WHAT THE TASK ASKS:
Repeat exactly, please, the opening lines of the data below, through and including the line where "- **Purpose**: Miscellaneous directory: .turbo" sits.
START THE RECORDS
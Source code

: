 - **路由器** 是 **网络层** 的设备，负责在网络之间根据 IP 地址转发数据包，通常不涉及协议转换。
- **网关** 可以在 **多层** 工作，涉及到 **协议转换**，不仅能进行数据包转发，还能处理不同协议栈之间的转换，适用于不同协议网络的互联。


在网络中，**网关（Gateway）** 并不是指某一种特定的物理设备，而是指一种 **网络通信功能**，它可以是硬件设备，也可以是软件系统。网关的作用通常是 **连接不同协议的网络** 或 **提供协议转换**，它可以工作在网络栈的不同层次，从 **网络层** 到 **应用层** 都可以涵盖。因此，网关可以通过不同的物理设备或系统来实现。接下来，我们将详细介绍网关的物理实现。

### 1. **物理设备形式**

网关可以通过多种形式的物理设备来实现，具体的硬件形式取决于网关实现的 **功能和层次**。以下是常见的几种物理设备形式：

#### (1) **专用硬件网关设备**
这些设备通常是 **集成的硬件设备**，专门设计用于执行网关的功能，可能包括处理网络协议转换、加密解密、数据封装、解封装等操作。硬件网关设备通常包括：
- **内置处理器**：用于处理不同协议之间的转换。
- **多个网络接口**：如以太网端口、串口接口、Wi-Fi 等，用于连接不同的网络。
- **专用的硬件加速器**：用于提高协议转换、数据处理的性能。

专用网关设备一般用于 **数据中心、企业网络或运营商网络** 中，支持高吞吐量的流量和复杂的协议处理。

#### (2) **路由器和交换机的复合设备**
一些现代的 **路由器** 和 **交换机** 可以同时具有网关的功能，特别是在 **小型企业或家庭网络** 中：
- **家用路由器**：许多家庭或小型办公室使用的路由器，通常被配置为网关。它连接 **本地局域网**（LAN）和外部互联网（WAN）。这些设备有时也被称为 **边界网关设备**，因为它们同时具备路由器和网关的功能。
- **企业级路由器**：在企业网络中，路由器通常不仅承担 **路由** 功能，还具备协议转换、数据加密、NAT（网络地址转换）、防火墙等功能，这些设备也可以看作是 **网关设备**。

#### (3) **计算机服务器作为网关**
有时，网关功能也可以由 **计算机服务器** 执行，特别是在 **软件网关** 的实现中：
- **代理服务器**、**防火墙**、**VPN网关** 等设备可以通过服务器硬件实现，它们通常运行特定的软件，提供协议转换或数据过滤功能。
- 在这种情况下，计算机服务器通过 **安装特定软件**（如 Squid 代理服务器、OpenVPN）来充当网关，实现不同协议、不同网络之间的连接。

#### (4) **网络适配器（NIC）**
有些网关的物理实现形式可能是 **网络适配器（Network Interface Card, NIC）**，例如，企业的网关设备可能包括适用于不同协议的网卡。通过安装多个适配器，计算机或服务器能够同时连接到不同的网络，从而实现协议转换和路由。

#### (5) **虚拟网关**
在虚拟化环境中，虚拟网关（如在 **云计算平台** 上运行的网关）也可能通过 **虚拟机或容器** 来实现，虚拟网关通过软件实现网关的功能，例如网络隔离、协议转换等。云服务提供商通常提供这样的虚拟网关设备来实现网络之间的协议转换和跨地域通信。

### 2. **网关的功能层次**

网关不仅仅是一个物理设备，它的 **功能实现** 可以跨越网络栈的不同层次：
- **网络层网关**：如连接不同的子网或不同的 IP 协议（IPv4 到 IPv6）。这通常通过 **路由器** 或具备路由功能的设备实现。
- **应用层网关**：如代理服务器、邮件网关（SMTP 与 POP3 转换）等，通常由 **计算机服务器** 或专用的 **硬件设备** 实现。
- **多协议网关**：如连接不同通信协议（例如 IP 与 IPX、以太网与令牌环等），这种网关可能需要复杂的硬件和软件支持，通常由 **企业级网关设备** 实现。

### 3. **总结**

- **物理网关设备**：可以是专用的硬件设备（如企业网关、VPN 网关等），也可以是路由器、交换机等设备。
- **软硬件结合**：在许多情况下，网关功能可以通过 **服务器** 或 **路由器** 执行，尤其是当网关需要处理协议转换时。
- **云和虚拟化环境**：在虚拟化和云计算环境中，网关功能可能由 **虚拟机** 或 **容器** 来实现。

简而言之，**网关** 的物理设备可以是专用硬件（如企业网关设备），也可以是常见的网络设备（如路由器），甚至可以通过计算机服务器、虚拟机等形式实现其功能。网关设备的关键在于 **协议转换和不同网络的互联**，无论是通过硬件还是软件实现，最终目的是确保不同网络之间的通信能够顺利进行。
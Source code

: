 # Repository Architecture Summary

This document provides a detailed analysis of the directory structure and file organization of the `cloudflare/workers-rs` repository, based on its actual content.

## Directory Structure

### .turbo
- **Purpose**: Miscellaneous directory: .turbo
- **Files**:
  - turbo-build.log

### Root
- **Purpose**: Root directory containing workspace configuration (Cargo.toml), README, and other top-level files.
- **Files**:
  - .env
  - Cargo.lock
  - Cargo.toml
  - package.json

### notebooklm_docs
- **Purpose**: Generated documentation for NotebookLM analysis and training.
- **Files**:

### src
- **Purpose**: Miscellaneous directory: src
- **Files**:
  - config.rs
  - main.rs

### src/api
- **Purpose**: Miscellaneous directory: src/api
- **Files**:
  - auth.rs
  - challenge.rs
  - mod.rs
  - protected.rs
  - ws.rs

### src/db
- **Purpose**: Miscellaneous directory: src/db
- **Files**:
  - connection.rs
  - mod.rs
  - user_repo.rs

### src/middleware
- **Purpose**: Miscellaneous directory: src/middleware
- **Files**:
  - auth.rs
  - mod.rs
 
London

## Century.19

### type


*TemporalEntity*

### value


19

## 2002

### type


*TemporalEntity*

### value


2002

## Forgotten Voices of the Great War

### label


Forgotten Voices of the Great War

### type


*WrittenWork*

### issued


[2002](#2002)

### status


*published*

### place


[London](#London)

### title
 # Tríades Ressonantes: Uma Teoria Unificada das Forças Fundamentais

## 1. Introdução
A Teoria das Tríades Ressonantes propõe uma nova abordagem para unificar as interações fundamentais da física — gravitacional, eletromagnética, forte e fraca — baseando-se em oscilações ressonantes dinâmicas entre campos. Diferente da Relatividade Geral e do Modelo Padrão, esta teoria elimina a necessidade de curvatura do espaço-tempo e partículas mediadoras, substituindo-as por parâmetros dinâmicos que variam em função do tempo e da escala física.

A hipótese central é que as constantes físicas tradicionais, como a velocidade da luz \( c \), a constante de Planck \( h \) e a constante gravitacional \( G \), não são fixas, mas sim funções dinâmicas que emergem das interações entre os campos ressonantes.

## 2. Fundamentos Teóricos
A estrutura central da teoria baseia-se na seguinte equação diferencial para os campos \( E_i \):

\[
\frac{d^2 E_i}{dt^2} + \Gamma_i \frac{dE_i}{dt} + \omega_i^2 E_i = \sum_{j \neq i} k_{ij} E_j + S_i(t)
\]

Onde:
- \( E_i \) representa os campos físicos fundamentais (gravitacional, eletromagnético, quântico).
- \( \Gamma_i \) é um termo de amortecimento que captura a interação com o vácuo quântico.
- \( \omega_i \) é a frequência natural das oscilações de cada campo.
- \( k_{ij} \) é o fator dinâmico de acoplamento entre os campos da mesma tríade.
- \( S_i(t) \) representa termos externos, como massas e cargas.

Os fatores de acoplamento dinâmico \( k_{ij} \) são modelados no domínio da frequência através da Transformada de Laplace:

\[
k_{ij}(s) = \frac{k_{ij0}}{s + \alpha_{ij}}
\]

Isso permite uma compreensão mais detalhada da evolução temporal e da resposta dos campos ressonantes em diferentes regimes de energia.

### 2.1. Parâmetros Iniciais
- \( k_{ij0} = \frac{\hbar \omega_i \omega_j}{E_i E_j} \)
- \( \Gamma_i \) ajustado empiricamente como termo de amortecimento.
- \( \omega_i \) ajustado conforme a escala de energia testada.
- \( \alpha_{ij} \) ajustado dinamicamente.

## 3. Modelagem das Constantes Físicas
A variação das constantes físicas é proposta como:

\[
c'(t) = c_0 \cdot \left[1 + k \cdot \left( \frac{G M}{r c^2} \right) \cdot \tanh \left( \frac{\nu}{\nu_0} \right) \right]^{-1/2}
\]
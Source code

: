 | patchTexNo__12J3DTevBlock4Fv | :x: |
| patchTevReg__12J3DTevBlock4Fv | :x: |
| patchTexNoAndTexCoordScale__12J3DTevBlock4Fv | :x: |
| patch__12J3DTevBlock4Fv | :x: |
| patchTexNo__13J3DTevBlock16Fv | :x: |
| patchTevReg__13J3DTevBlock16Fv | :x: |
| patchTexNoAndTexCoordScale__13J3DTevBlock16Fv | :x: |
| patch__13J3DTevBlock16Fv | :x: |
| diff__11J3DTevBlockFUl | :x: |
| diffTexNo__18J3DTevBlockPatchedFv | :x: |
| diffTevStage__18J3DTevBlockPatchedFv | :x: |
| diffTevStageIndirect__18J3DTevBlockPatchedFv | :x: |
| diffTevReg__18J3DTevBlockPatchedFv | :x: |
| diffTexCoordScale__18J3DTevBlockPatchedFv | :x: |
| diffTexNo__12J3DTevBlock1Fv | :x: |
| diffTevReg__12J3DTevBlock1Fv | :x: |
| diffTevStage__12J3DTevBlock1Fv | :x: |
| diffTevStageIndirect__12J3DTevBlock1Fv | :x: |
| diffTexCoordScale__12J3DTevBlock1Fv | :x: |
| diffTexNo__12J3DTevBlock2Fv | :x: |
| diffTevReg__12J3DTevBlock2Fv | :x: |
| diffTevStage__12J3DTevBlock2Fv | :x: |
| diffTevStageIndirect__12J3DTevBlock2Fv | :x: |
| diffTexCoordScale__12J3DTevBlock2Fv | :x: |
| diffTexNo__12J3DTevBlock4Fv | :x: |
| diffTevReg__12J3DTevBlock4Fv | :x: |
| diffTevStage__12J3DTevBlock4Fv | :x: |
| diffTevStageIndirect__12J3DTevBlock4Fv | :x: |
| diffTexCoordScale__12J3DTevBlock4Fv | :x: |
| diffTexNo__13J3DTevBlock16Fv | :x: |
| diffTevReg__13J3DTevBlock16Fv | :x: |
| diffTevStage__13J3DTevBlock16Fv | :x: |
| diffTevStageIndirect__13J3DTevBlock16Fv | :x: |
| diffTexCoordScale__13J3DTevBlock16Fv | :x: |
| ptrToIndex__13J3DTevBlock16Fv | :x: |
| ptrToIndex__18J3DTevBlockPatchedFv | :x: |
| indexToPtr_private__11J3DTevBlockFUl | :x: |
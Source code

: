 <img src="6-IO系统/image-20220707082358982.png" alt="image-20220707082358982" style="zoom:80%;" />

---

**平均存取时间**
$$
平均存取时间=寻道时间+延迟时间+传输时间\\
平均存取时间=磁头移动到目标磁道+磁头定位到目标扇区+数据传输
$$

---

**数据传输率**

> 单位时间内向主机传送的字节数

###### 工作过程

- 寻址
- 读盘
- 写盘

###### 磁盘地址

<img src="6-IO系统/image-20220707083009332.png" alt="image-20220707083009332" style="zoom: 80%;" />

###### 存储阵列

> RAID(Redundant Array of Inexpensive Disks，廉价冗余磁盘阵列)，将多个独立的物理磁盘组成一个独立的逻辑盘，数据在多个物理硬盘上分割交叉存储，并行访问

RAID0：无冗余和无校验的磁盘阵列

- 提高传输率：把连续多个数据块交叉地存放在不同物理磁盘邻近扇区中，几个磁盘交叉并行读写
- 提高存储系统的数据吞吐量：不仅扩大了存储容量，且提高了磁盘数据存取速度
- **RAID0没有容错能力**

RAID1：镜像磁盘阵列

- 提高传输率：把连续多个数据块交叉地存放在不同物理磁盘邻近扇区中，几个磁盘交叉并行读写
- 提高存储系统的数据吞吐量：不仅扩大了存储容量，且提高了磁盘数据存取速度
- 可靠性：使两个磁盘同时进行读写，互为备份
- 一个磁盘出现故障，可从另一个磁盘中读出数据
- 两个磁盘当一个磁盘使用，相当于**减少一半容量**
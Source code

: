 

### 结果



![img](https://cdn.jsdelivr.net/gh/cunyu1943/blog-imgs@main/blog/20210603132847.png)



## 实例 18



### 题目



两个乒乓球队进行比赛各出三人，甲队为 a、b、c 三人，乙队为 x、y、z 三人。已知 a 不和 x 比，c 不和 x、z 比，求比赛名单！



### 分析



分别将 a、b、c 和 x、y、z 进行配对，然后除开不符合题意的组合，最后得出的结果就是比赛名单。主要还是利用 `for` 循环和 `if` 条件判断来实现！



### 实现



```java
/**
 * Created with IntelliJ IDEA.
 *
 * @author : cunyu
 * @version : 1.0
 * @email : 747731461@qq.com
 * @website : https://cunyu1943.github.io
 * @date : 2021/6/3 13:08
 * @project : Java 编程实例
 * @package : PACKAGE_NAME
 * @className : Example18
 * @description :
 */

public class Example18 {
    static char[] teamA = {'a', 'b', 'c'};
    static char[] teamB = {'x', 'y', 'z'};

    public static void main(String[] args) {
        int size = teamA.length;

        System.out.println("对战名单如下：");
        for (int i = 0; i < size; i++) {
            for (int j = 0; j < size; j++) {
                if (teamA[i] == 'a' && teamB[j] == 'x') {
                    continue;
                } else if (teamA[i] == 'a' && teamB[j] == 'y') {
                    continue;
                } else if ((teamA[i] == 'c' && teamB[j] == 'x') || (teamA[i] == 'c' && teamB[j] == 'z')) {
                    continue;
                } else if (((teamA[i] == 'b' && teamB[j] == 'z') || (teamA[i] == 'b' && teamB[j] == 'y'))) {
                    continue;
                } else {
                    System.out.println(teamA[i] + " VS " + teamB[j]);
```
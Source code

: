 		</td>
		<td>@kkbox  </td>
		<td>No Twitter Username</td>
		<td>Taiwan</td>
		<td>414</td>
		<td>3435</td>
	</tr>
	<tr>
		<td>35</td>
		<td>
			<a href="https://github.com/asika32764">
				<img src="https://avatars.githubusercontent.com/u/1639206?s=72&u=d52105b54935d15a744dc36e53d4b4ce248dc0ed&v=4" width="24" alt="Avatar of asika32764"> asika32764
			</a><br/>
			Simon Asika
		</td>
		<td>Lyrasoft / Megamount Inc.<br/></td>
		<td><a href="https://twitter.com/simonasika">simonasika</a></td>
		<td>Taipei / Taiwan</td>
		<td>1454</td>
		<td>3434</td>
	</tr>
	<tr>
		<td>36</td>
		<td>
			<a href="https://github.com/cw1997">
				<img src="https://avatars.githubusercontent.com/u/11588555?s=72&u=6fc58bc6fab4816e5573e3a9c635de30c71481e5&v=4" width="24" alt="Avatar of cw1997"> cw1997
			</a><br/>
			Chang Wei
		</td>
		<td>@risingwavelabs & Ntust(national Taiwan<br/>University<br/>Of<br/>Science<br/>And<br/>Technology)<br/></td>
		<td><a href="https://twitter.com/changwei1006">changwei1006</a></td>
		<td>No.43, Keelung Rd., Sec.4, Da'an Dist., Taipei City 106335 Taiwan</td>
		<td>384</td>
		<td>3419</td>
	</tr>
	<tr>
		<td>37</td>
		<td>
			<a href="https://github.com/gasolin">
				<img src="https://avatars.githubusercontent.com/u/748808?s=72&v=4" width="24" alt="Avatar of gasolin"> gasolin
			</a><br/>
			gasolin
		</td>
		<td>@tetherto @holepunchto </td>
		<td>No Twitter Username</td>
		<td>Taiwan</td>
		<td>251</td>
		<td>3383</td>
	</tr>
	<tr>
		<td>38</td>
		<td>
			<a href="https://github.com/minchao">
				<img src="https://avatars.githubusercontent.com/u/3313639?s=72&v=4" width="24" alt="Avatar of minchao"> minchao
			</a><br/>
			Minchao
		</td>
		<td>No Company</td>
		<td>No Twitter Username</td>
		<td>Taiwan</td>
END THE RECORDS
RESULT FOR THIS EXERCISE:
Source code

: - **路由器** 是 **网络层** 的设备，负责在网络之间根据 IP 地址转发数据包，通常不涉及协议转换。
- **网关** 可以在 **多层** 工作，涉及到 **协议转换**，不仅能进行数据包转发，还能处理不同协议栈之间的转换，适用于不同协议网络的互联。


在网络中，**网关（Gateway）** 并不是指某一种特定的物理设备，而是指一种 **网络通信功能**，它可以是硬件设备，也可以是软件系统。网关的作用通常是 **连接不同协议的网络** 或 **提供协议转换**，它可以工作在网络栈的不同层次，从 **网络层** 到 **应用层** 都可以涵盖。因此，网关可以通过不同的物理设备或系统来实现。接下来，我们将详细介绍网关的物理实现。

### 1. **物理设备形式**

网关可以通过多种形式的物理设备来实现，具体的硬件形式取决于网关实现的 **功能和层次**。以下是常见的几种物理设备形式：

#### (1) **专用硬件网关设备**
这些设备通常是 **集成的硬件设备**，专门设计用于执行网关的功能，可能包括处理网络协议转换、加密解密、数据封装、解封装等操作。硬件网关设备通常包括：
- **内置处理器**：用于处理不同协议之间的转换。
- **多个网络接口**：如以太网端口、串口接口、Wi-Fi 等，用于连接不同的网络。
- **专用的硬件加速器**：用于提高协议转换、数据处理的性能。

专用网关设备一般用于 **数据中心、企业网络或运营商网络** 中，支持高吞吐量的流量和复杂的协议处理。

#### (2) **路由器和交换机的复合设备**
一些现代的 **路由器** 和 **交换机** 可以同时具有网关的功能，特别是在 **小型企业或家庭网络** 中：
- **家用路由器**：许多家庭或小型办公室使用的路由器，通常被配置为网关。它连接 **本地局域网**（LAN）和外部互联网（WAN）。这些设备有时也被称为 **边界网关设备**，因为它们同时具备路由器和网关的功能。
- **企业级路由器**：在企业网络中，路由器通常不仅承担 **路由** 功能，还具备协议转换、数据加密、NAT（网络地址转换）、防火墙等功能，这些设备也可以看作是 **网关设备**。

#### (3) **计算机服务器作为网关**
有时，网关功能也可以由 **计算机服务器** 执行，特别是在 **软件网关** 的实现中：
- **代理服务器**、**防火墙**、**VPN网关** 等设备可以通过服务器硬件实现，它们通常运行特定的软件，提供协议转换或数据过滤功能。
- 在这种情况下，计算机服务器通过 **安装特定软件**（如 Squid 代理服务器、OpenVPN）来充当网关，实现不同协议、不同网络之间的连接。

#### (4) **网络适配器（NIC）**
有些网关的物理实现形式可能是 **网络适配器（Network Interface Card, NIC）**，例如，企业的网关设备可能包括适用于不同协议的网卡。通过安装多个适配器，计算机或服务器能够同时连接到不同的网络，从而实现协议转换和路由。

#### (5) **虚拟网关**
在虚拟化环境中，虚拟网关（如在 **云计算平台** 上运行的网关）也可能通过 **虚拟机或容器** 来实现，虚拟网关通过软件实现网关的功能，例如网络隔离、协议转换等。云服务提供商通常提供这样的虚拟网关设备来实现网络之间的协议转换和跨地域通信。

### 2. **网关的功能层次**

网关不仅仅是一个物理设备，它的 **功能实现** 可以跨越网络栈的不同层次：
- **网络层网关**：如连接不同的子网或不同的 IP 协议（IPv4 到 IPv6）。这通常通过 **路由器** 或具备路由功能的设备实现。
- **应用层网关**：如代理服务器、邮件网关（SMTP 与 POP3 转换）等，通常由 **计算机服务器** 或专用的 **硬件设备** 实现。
- **多协议网关**：如连接不同通信协议（例如 IP 与 IPX、以太网与令牌环等），这种网关可能需要复杂的硬件和软件支持，通常由 **企业级网关设备** 实现。

### 3. **总结**

- **物理网关设备**：可以是专用的硬件设备（如企业网关、VPN 网关等），也可以是路由器、交换机等设备。
- **软硬件结合**：在许多情况下，网关功能可以通过 **服务器** 或 **路由器** 执行，尤其是当网关需要处理协议转换时。
- **云和虚拟化环境**：在虚拟化和云计算环境中，网关功能可能由 **虚拟机** 或 **容器** 来实现。

简而言之，**网关** 的物理设备可以是专用硬件（如企业网关设备），也可以是常见的网络设备（如路由器），甚至可以通过计算机服务器、虚拟机等形式实现其功能。网关设备的关键在于 **协议转换和不同网络的互联**，无论是通过硬件还是软件实现，最终目的是确保不同网络之间的通信能够顺利进行。
Source code

: # Repository Architecture Summary

This document provides a detailed analysis of the directory structure and file organization of the `cloudflare/workers-rs` repository, based on its actual content.

## Directory Structure

### .turbo
- **Purpose**: Miscellaneous directory: .turbo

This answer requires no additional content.